KOMPONIS INDONESIA MEMOTRET LOKALITAS
Catatan Konser Seri Komponis Muda October Meeting 2018
Corak lokalitas menjadi sangat dominan mewarnai dimensi kekaryaan musik masa kini. Konser ini menjadi “cermin,” sekaligus besutan serius untuk mempertahankan dan mengembangkan potensi kreatif yang beragam.
Tahun 2018 merupakan tahun ketiga dari penyelenggaraan agenda musik October Meeting yang digagas Art Music Today (Yogyakarta) dan Trace 21 (Belanda). October Meeting adalah sebuah ruang pertemuan musik yang menampilkan karya-karya musik masa kini dari komponis-komponis Indonesia maupun luar negeri. Telah selesai diselenggarakan dari tanggal 7 hingga 11 Oktober di Yogyakarta.
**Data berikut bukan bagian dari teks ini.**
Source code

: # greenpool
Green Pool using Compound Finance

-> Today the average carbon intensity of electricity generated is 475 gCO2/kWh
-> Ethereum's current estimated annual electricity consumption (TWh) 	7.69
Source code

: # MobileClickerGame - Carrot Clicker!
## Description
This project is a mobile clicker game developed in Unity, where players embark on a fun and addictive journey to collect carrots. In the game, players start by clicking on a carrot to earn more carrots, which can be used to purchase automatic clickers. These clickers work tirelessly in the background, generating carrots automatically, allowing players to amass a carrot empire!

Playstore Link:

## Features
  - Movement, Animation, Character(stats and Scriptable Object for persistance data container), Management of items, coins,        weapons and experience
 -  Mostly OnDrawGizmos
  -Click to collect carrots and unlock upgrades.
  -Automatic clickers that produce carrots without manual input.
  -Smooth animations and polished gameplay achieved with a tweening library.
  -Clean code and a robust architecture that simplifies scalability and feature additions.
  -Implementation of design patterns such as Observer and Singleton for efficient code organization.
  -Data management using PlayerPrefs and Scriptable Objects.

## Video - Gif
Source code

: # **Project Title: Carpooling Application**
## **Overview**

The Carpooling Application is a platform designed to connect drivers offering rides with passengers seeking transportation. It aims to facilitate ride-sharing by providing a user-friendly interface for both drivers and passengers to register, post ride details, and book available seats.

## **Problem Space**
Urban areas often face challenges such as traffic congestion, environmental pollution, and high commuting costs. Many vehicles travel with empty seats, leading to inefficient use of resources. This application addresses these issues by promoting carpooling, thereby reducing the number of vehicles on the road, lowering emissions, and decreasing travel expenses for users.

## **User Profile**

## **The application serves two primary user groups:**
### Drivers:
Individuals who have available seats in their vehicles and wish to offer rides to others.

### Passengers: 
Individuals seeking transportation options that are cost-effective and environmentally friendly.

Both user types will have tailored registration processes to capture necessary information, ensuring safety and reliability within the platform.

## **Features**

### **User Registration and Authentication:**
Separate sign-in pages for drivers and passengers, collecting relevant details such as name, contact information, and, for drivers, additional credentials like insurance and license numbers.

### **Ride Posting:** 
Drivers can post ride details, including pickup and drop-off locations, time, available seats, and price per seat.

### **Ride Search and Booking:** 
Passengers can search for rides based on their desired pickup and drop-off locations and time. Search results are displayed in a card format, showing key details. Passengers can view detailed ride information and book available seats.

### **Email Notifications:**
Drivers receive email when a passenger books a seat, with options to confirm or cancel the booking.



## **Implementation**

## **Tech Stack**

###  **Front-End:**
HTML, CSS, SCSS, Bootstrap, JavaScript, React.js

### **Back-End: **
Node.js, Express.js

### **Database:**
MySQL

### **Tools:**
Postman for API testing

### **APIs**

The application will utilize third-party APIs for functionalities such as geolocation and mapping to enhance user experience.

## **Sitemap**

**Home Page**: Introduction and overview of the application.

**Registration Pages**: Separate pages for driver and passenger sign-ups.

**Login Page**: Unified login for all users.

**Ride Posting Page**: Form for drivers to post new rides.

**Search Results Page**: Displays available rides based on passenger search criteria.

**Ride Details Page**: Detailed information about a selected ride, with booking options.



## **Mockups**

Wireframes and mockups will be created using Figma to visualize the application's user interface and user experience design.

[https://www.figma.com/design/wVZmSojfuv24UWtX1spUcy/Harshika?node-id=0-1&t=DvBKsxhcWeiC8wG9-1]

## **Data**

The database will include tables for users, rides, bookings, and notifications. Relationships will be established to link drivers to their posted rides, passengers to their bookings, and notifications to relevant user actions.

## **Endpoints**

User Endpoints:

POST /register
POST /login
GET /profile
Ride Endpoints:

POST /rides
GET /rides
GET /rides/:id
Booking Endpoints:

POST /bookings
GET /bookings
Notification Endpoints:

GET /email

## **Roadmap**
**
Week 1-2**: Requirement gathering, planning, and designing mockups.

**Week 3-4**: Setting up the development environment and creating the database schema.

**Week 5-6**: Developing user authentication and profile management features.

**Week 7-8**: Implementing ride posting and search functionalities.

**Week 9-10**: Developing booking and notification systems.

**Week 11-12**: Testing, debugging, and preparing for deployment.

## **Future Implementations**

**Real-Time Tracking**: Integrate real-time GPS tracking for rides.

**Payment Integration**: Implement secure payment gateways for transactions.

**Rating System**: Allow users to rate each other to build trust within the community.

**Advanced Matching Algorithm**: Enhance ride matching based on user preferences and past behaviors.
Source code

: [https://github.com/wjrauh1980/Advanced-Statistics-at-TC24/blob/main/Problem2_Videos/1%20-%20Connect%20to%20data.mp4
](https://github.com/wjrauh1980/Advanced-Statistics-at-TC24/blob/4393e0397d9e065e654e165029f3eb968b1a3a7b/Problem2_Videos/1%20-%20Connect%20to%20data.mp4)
Pada tahun ini October Meeting mengusung tema “Reconnect” yang mempunyai cita-cita untuk menghubungkan kembali komponis antar generasi, musisi, dan juga “stakeholder” yang berkecimpung di wilayah musik, khususnya musik kontemporer (baca: musik masa kini).
Acara dilangsungkan di beberapa tempat, yaitu Tembi Rumah Budaya Yogyakarta, Pendhapa Art Space, Gayam 16, Kita Suka Kitchen, dan Rumah Budaya Siliran. Selain konser pada tiap malam, ada pula agenda lain berupa diskusi dengan beragam topik.
Beragam Program
Tahun ini terasa lebih segar dari sebelumnya, karena terdapat beberapa seri yang didedikasikan untuk komponis muda dan musisi-musisi lintas genre. Beberapa sesi tersebut meliputi Opening Concert yang dibuka oleh Aggarayesta (Bandung) dan Dissonant (Yogyakarta), Portrait Concert yang menampilkan Royke B. Koapaha, komponis yang mempunyai peran penting dalam skena komposisi musik khususnya di Yogyakarta. Tiga sesi lainnya adalah Highlight Concert, Young Composer Series (seri komponis muda), dan Open Lab (Laboratorium Terbuka).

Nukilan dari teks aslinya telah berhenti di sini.